SanSai Japanese Grill

Back in June, a reader named Howard emailed me and mentioned he would like to see me review SanSai Japanese Grill on Lake Ave. I said I would, although I wasn't sure when I would get around to it. I'm not a big fan of Asian fast-casual chains. Sure, I eat at Panda Express when they come out with a new item, and every once in a while I swing by Pickup Stix to get some cream cheese wontons (when they're 25 cents each on Wednesdays), but overall those places, as well as Pei Wei, Hibanchi-San, and Yoshinoya just leave me unfulfilled. I figured SanSai would be similar.

On Sunday, however, Elizabeth and I were visiting a shop on South Lake Ave (Anthropologie, of course). I was hungry and she was not. So I figured why not give SanSai a try? There is a back entrance to the restaurant on Shopper's Lane; the front entrance is in the lovely Colonnade mall.

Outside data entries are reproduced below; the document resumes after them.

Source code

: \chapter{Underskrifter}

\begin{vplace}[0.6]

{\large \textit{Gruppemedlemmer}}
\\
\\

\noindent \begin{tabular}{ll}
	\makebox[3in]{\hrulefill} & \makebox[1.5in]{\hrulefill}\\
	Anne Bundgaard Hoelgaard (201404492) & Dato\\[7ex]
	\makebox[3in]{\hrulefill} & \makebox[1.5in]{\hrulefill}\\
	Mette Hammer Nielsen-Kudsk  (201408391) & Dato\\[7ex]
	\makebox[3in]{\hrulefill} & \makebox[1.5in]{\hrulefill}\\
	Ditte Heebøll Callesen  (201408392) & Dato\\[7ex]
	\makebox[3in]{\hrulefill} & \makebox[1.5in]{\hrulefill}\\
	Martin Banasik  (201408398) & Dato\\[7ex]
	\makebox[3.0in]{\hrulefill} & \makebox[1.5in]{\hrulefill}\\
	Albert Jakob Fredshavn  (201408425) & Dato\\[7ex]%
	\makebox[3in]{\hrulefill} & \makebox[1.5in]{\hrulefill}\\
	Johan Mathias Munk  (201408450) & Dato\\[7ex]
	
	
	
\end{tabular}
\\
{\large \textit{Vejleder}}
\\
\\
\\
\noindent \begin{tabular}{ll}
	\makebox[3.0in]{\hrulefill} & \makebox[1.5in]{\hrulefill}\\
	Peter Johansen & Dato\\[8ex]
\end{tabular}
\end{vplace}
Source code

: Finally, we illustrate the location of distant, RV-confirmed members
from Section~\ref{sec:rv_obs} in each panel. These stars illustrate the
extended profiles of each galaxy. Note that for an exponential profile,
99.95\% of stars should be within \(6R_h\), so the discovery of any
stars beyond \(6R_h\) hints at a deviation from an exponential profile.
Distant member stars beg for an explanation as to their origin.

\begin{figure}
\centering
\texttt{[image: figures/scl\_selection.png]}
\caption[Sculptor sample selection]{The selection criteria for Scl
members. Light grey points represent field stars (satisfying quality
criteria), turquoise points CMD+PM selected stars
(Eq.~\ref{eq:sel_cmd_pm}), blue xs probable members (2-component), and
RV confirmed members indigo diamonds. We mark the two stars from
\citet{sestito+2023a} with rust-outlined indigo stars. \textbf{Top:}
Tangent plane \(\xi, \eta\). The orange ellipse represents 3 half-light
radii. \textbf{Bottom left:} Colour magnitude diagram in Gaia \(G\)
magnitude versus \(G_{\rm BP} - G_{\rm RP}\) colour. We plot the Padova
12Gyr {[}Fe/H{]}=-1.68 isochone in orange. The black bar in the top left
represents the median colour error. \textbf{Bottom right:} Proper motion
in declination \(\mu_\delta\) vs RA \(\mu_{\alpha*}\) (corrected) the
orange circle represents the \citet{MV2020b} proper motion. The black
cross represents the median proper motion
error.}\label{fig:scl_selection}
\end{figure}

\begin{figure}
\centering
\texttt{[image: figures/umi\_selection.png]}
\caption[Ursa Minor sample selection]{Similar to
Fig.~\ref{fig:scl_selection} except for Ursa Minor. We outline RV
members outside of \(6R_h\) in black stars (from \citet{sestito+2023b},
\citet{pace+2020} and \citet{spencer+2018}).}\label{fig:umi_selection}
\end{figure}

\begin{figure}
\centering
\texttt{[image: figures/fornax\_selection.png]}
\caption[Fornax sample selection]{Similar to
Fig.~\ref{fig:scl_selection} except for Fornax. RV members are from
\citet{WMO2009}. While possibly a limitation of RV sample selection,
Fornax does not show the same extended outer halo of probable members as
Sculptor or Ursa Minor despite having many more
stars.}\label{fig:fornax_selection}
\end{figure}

Even though it was after the peak lunch hours, the place was crowded. I looked at the menu for a moment and decided to order a shrimp tempura plate. The entree comes with two of their "signature salads" and I was trying to choose which ones to order when I saw a plate go by. They did not look particularly good so I changed strategies. I ordered three side dishes: seafood spring rolls, potstickers, and shrimp tempura.

It was a reasonable amount, as long as the food wasn't terrible. We took a seat on the patio to enjoy the warm day. The food was ready in a little over five minutes.

It wasn't exactly health food, but I'd walked several miles in the morning and was ready for some fried goodness.

We'll get my least favorite out of the way first: the shrimp were tasty but they had not been fried at a high enough temperature and thus the tempura batter was not crispy. It was more of a soggy, semi-congealed batter. In other words, the one thing that ruins tempura for me.

I've never had SanSai's potstickers before but I've had them hundreds of times, if you know what I mean. They are the same gyoza you get everywhere, which means they're good as long as they are cooked long enough. And these were. There was nothing memorable about them - other than the tasty sauce - but at $2.99 I would have no problem ordering them again. (I've certainly paid more than twice that much for the identical dish at other restaurants.)

The seafood spring rolls, however, were something I'm not sure I've ever had before: wrapped in a rice noodle coating, fried crisp, and full of shrimp and vegetables. I really enjoyed them. Also costing only $2.99 (the only thing I didn't like was the most expensive thing I ordered; isn't that always the case?), I will absolutely try these again.

I didn't love SanSai, but I liked it much more than I thought I would. I will return at some point and try one of their entrees, possibly their sushi, and maybe even one of those signature salads.


Liz said...

The spring rolls were good. And very interesting. I had not had them before either.

Irina Netchaev said...

Seafood spring rolls look really interesting... I might check this out. THANKS!

Mike N. said...

As soon as I saw SanSai, I wondering if it's the same SanSai that we have here in St. Louis. Checked out the website, and not only is it the same, but for whatever odd reason SoCal and the St. Louis area are the only two places where they exist. I wonder how that happened?

JustinM said...

That is funny, Mike. I just went and read the articles on their website. Dan Burns, a co-founder of the chain, is a St. Louis native. Once the company started succeeding in CA, he wanted to open some in his hometown.

Lots of L.A.-St. Louis harmony going on... you know, like how Pujols is going to sign with the Angels in the offseason. (Only kidding. Unfortunately.)